Telomeres are specialised DNA structures that protect the ends of linear chromosomes, and their length is important for cell viability. Telomere length declines with age, and there is a large variability seen within the general population.
Patients with short telomere disorders (STD) suffer increased toxicity from chemotherapy given for haematopoietic stem cell transplant (HSCT), however little is known of the relationship between telomere length, outcome and toxicity in the general population undergoing chemotherapy.
This thesis shows that patients with STDs have poor short- and long-term outcomes following HSCT with mortality mostly due to pulmonary disease or infections. To define the relationship between telomere length and outcome in patients receiving therapy for cancer, we undertook retrospective analysis of outcome and telomere dynamics in children who had undergone HSCT, treatment for childhood acute lymphoblastic leukaemia (ALL) and who were long term survivors of childhood cancer.
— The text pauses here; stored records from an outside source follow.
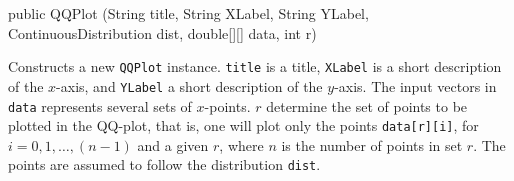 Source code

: \begin{htmlonly}
\end{htmlonly}
\begin{code}

   public QQPlot (String title, String XLabel, String YLabel,
                  ContinuousDistribution dist, double[][] data, int r) \begin{hide} {
      this (title, XLabel, YLabel, dist, data[r], data[r].length);
   }
}\end{hide}
\end{code}
\begin{tabb}
   Constructs a new \texttt{QQPlot} instance.
   \texttt{title} is a title, \texttt{XLabel} is a short description of
   the $x$-axis, and \texttt{YLabel}  a short description of the $y$-axis.
   The input vectors in \texttt{data} represents several sets of $x$-points.
   $r$ determine the set of points to be plotted in the QQ-plot, that is,
   one will plot only the points \texttt{data[r][i]},
   for $i=0, 1, \ldots, (n-1)$ and a given $r$, where $n$ is the number
   of points in set $r$. The points are assumed to follow the distribution
  \texttt{dist}.
\end{tabb}
\begin{htmlonly}
\end{htmlonly}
Children undergoing cancer treatment have an acute decline in telomere length at the time of cancer therapy, however there is no evidence that this telomere attrition continues in the long term, with the exception of patients with some cancer types, and who received certain specific chemotherapy agents. Patients undergoing HSCT or treatment for ALL with shorter telomere length have higher rates of specific organ toxicity and certain infections. However there does not appear to be any relationship between telomere length and significant late effects from childhood cancer, aside from avascular necrosis.
These findings highlight the complex relationship between telomere length and cancer therapy. They require further confirmation in prospective clinical trials, and in a wider population with differing initial malignancies, and undergoing different chemotherapy regimes in order to better define the complex relationship between telomere length, chemotherapy and outcome.